Convinto che “per comprendere un’epoca e sfiorare qualche barlume futuro occorra visitare i posti malfidi e conoscere le genti in delirio” Filippo Ceccarelli, nota firma de La Repubblica, ha scritto per Feltrinelli "La suburra. Sesso e potere: storia breve di due anni indecenti".
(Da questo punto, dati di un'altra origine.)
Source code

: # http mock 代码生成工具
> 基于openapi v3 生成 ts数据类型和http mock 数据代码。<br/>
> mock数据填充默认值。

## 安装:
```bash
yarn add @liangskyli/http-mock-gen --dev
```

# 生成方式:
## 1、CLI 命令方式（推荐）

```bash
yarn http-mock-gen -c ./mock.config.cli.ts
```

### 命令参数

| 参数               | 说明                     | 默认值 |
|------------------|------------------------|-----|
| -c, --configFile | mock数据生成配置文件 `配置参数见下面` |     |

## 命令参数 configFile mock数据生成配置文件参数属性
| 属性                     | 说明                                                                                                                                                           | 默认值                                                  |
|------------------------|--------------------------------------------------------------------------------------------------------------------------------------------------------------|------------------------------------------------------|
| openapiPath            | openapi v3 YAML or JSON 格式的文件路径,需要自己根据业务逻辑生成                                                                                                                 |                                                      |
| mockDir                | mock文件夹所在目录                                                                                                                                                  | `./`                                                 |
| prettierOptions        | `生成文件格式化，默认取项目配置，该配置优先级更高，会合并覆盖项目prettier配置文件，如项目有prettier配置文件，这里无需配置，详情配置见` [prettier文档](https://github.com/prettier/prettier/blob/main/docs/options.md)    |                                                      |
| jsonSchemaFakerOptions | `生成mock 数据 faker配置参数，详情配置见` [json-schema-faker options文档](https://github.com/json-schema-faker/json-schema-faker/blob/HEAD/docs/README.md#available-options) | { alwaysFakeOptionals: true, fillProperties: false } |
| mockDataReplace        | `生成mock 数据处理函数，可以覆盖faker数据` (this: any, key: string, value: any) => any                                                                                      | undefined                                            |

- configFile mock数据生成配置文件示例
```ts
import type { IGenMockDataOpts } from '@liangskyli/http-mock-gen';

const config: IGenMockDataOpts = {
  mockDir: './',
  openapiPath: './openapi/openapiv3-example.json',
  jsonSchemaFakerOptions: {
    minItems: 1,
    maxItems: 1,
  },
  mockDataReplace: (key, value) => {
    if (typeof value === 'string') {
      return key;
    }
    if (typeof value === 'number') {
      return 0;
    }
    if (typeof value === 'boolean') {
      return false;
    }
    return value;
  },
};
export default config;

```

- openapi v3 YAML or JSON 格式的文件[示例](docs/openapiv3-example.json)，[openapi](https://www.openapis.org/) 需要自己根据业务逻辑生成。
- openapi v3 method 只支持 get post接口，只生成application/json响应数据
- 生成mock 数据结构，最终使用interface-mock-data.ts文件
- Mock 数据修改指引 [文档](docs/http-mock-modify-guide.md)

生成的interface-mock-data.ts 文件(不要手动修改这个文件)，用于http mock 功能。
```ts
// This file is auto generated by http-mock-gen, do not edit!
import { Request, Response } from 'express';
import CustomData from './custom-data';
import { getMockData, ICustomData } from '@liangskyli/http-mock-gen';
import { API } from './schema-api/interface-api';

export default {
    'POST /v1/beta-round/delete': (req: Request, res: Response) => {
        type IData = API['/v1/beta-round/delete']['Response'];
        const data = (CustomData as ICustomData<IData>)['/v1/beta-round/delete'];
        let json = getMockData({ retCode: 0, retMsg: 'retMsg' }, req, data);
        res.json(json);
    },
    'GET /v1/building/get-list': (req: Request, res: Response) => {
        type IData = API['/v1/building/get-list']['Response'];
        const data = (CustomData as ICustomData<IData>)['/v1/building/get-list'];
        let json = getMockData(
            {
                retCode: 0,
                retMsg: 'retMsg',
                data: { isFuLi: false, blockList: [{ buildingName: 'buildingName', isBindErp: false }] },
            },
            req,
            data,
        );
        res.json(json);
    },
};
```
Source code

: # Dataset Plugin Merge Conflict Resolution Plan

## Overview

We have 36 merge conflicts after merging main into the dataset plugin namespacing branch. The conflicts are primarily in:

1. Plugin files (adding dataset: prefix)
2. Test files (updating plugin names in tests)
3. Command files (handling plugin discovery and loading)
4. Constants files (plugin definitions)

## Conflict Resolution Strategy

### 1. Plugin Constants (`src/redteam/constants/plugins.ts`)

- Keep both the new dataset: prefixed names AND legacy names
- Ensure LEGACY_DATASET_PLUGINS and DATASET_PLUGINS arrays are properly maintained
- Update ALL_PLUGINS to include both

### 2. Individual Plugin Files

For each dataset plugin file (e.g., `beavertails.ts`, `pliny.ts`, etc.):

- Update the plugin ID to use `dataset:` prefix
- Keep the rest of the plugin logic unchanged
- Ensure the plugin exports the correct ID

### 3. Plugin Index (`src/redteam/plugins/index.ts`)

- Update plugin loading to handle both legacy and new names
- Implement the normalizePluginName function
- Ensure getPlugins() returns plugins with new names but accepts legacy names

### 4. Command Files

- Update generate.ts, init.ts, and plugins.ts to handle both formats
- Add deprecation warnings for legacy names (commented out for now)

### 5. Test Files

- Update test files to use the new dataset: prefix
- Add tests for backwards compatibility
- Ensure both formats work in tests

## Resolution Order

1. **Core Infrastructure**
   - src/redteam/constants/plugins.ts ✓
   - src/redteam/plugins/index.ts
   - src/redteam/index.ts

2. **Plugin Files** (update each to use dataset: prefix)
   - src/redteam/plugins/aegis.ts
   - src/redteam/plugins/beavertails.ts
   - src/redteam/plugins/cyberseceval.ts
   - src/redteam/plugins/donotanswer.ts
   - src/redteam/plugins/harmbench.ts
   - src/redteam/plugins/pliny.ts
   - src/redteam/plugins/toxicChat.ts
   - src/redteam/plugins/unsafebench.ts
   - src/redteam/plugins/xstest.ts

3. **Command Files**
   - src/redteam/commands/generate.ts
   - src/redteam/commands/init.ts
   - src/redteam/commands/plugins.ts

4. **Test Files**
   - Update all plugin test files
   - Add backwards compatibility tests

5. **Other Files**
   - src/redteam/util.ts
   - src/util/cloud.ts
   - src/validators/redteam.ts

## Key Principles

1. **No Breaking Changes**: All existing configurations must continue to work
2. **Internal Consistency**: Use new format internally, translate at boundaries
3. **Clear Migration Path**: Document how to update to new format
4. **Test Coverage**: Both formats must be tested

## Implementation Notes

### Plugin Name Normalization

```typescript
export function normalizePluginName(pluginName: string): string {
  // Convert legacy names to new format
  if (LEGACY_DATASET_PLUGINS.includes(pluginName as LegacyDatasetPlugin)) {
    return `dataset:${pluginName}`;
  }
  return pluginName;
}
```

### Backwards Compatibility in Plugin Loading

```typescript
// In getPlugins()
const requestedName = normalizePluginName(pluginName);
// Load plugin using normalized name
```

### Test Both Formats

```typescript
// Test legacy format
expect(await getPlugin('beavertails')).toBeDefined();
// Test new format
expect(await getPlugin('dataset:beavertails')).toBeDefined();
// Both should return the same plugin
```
Diario di cronaca dal taglio dolente, è sì resa puntuta del sultanato in vigore, in cui patriarcheggia un potere cinto da ninfe che, furbe, stridulano in coro e s’innamorano ad immagine di chi l’immagine loro diffonde. Eppure, a leggerlo bene, il volume pare ancor più un ritratto in assenza dell’Italia che osserva, valuta e compra; spacchetta, odora e soppesa; apparecchia, mastica e ingoia ciò che altrove è considerato disgusto.
È fissando negli occhi il potere che Ceccarelli scorge in riflesso chi tale l’ha reso. E se ciò corrisponde al vero poco conta far nomina di Silvio e Noemi, Guido e Patrizia, Monica e Piero.
Poco conta perché a giudizio va posta la propensione-paese a mutare la malizia in arte, la furbizia in mestiere, la voglia in diritto. L’Italia, trimalcionesca alla tavola e felliniana in lenzuola, appare così ab aeterno Satyricon: ci si scrofi fin quando è possibile, fin quando conviene. In tale maniera ci si compone allo scranno e si gozzoviglia in albergo, si prega alla messa e si sceglie per strada, si carezza fanciulli e si ordinano escort. In tal maniera l'Italia, che è paese in cui la vittoria rende lindi morali, puliti e incomiabili, reca in destino il ritratto che d'essa dava Corrado Alvaro, in riferimento alla stagione più nera: sdraiata, a letto o su un divano, preferibilmente svestita, offerta in consumo al maschile, all'ingiusto, al mesto.